Oh, for goodness sake, says Chris, entering at a run with Dani and seeing the flesh-eating piranha-with-wings, it’s just a baby dragonfly. 

He picks it up gently as Terri and I back around the edge of the classroom, gibbering in fear. It’s tiny! Look at it! It’s cute! What did you think it was going to do to you? It’s only a little baby. Dani, also amused, opens the window for him, and the pair of them release the Creature as if they are performing a symbolic gesture and setting free a beautiful white dove in the name of peace and harmony, and not rescuing us from a dangerous wild animal that was trying to kill us. They are practically cooing over it, in the manner of proud parents over a particularly cute baby. I just don’t understand some people.

The Creature soars free from Chris’ hand… straight into the open and waiting beak of a passing bird. The incredulous dismay on the faces of Dani and Chris is priceless.

Birds are our friends.

A gift.

We went on a field trip yesterday – a Korean-language one this time, so I don’t know exactly what it was about! But it seemed to be educating the youngsters about forests and conservation and that sort of thing. It was a very small museum-type place with various tree-related displays and posters, and friendly ‘guides’ dressed in outdoorsy ranger uniforms, showing the children videos about forest fires and giving them lots of information. They seemed to enjoy it, whatever it was.

At the end, however, we were led to a long table laden with all kinds of tree parts – thinly sliced twigs, berries, evergreen leaves, sticks, etc. – along with a circular wooden disk and some glue. Teacher can come, too! said the guide in Korean, ushering me kindly to a chair in the midst of the children. She was very sweet, including me in the class and making sure I understood all her instructions, although really, it wasn’t too hard to figure out that I was supposed to make a pendant using the tree-related materials and glue in front of me. It was great fun. Here’s my finished piece of jewellery:

When we were just getting started, an elderly man sat down next to me – possibly the owner of the centre. He, too, spoke no English, but we introduced ourselves politely and had as much of a conversation as I could manage in Korean. He told me that his granddaughter, currently an English teacher at a school similar to ours, was born in America. I think he was telling me that I reminded him of her (I’m very distinctly Korean-looking, you know!) – either that, or maybe he just has a soft spot for foreigners who come here to teach English. I don’t know. Anyway, we had reached the end of my Korean conversational abilities, so he began work on something of his own while I turned back to my necklace and assisted glue-covered infants with theirs.

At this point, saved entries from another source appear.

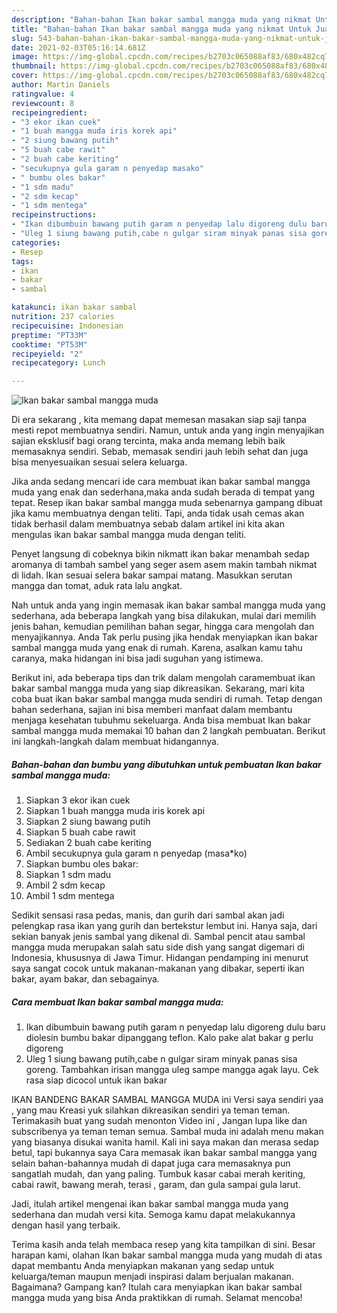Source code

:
 ```yaml
---
description: "Bahan-bahan Ikan bakar sambal mangga muda yang nikmat Untuk Jualan"
title: "Bahan-bahan Ikan bakar sambal mangga muda yang nikmat Untuk Jualan"
slug: 543-bahan-bahan-ikan-bakar-sambal-mangga-muda-yang-nikmat-untuk-jualan
date: 2021-02-03T05:16:14.681Z
image: https://img-global.cpcdn.com/recipes/b2703c065088af83/680x482cq70/ikan-bakar-sambal-mangga-muda-foto-resep-utama.jpg
thumbnail: https://img-global.cpcdn.com/recipes/b2703c065088af83/680x482cq70/ikan-bakar-sambal-mangga-muda-foto-resep-utama.jpg
cover: https://img-global.cpcdn.com/recipes/b2703c065088af83/680x482cq70/ikan-bakar-sambal-mangga-muda-foto-resep-utama.jpg
author: Martin Daniels
ratingvalue: 4
reviewcount: 8
recipeingredient:
- "3 ekor ikan cuek"
- "1 buah mangga muda iris korek api"
- "2 siung bawang putih"
- "5 buah cabe rawit"
- "2 buah cabe keriting"
- "secukupnya gula garam n penyedap masako"
- " bumbu oles bakar"
- "1 sdm madu"
- "2 sdm kecap"
- "1 sdm mentega"
recipeinstructions:
- "Ikan dibumbuin bawang putih garam n penyedap lalu digoreng dulu baru diolesin bumbu bakar dipanggang teflon. Kalo pake alat bakar g perlu digoreng"
- "Uleg 1 siung bawang putih,cabe n gulgar siram minyak panas sisa goreng. Tambahkan irisan mangga uleg sampe mangga agak layu. Cek rasa siap dicocol untuk ikan bakar"
categories:
- Resep
tags:
- ikan
- bakar
- sambal

katakunci: ikan bakar sambal 
nutrition: 237 calories
recipecuisine: Indonesian
preptime: "PT33M"
cooktime: "PT53M"
recipeyield: "2"
recipecategory: Lunch

---
```



![Ikan bakar sambal mangga muda](https://img-global.cpcdn.com/recipes/b2703c065088af83/680x482cq70/ikan-bakar-sambal-mangga-muda-foto-resep-utama.jpg)

Di era  sekarang , kita memang dapat memesan masakan siap saji tanpa mesti repot membuatnya sendiri. Namun, untuk anda yang ingin menyajikan sajian eksklusif bagi orang tercinta, maka anda memang lebih baik memasaknya sendiri. Sebab, memasak sendiri jauh lebih sehat dan juga bisa menyesuaikan sesuai selera keluarga.

Jika anda sedang mencari ide cara membuat ikan bakar sambal mangga muda yang enak dan sederhana,maka anda sudah berada di tempat yang tepat. Resep ikan bakar sambal mangga muda  sebenarnya gampang dibuat jika kamu membuatnya dengan teliti. Tapi, anda tidak usah cemas akan tidak berhasil dalam membuatnya 
sebab dalam artikel ini kita akan mengulas ikan bakar sambal mangga muda dengan teliti.  

Penyet langsung di cobeknya bikin nikmatt ikan bakar menambah sedap aromanya di tambah sambel yang seger asem asem makin tambah nikmat di lidah. Ikan sesuai selera bakar sampai matang. Masukkan serutan mangga dan tomat, aduk rata lalu angkat.

Nah untuk anda yang ingin memasak ikan bakar sambal mangga muda yang sederhana, ada beberapa langkah yang bisa dilakukan, mulai dari memilih jenis bahan, kemudian pemilihan bahan segar, hingga cara mengolah dan menyajikannya. Anda Tak perlu pusing jika hendak menyiapkan ikan bakar sambal mangga muda yang enak di rumah. Karena, asalkan kamu  tahu caranya, maka hidangan ini bisa jadi suguhan yang istimewa.

Berikut ini, ada beberapa tips dan trik dalam mengolah caramembuat ikan bakar sambal mangga muda yang siap dikreasikan. Sekarang, mari kita coba buat ikan bakar sambal mangga muda sendiri di rumah. Tetap dengan bahan sederhana, sajian ini bisa memberi manfaat dalam membantu menjaga kesehatan tubuhmu sekeluarga. Anda bisa membuat Ikan bakar sambal mangga muda memakai 10 bahan dan 2 langkah pembuatan. Berikut ini langkah-langkah dalam membuat hidangannya.

<!--inarticleads1-->

##### Bahan-bahan dan bumbu yang dibutuhkan untuk pembuatan Ikan bakar sambal mangga muda:

1. Siapkan 3 ekor ikan cuek
1. Siapkan 1 buah mangga muda iris korek api
1. Siapkan 2 siung bawang putih
1. Siapkan 5 buah cabe rawit
1. Sediakan 2 buah cabe keriting
1. Ambil secukupnya gula garam n penyedap (masa*ko)
1. Siapkan  bumbu oles bakar:
1. Siapkan 1 sdm madu
1. Ambil 2 sdm kecap
1. Ambil 1 sdm mentega


Sedikit sensasi rasa pedas, manis, dan gurih dari sambal akan jadi pelengkap rasa ikan yang gurih dan bertekstur lembut ini. Hanya saja, dari sekian banyak jenis sambal yang dikenal di. Sambal pencit atau sambal mangga muda merupakan salah satu side dish yang sangat digemari di Indonesia, khususnya di Jawa Timur. Hidangan pendamping ini menurut saya sangat cocok untuk makanan-makanan yang dibakar, seperti ikan bakar, ayam bakar, dan sebagainya. 

<!--inarticleads2-->

##### Cara membuat Ikan bakar sambal mangga muda:

1. Ikan dibumbuin bawang putih garam n penyedap lalu digoreng dulu baru diolesin bumbu bakar dipanggang teflon. Kalo pake alat bakar g perlu digoreng
1. Uleg 1 siung bawang putih,cabe n gulgar siram minyak panas sisa goreng. Tambahkan irisan mangga uleg sampe mangga agak layu. Cek rasa siap dicocol untuk ikan bakar


IKAN BANDENG BAKAR SAMBAL MANGGA MUDA ini Versi saya sendiri yaa , yang mau Kreasi yuk silahkan dikreasikan sendiri ya teman teman. Terimakasih buat yang sudah menonton Video ini , Jangan lupa like dan subscribenya ya teman teman semua. Sambal muda ini adalah menu makan yang biasanya disukai wanita hamil. Kali ini saya makan dan merasa sedap betul, tapi bukannya saya Cara memasak ikan bakar sambal mangga yang selain bahan-bahannya mudah di dapat juga cara memasaknya pun sangatlah mudah, dan yang paling. Tumbuk kasar cabai merah keriting, cabai rawit, bawang merah, terasi , garam, dan gula sampai gula larut. 

Jadi, itulah artikel mengenai  ikan bakar sambal mangga muda  yang sederhana dan mudah versi kita. Semoga kamu dapat melakukannya dengan hasil yang terbaik. 

Terima kasih anda telah membaca resep yang kita tampilkan di sini. Besar harapan kami, olahan  Ikan bakar sambal mangga muda yang mudah di atas dapat membantu Anda menyiapkan makanan yang sedap untuk keluarga/teman maupun menjadi inspirasi dalam berjualan makanan. Bagaimana? Gampang kan? Itulah cara menyiapkan ikan bakar sambal mangga muda yang bisa Anda praktikkan di rumah. Selamat mencoba!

(pinched it from the school's website!)

He watched me intently as I helped the children with their artwork, and he spoke at length to my Korean colleague about me, but she doesn’t speak enough English to translate. I began to feel a little paranoid! But I needn’t have worried. When he finished his necklace, he turned back in my direction and held it out to me, telling me that he’d made it as a present for me.

Slightly surprised, I accepted it with both hands and gave a polite little bow of gratitude, to which he said something in Korean and clasped my hands in his for a few seconds before walking away. I didn’t understand most of what he said, but I got a few words. Teacher. Children. Happy. Love. Thank you very much. 

That was enough for me.

*After I wrote this post, my director mentioned the necklace to me. Apparently the old man told her that it’s a crane, and symbolises a long and happy life, which is what he wishes for me. :) I love little moments like these! 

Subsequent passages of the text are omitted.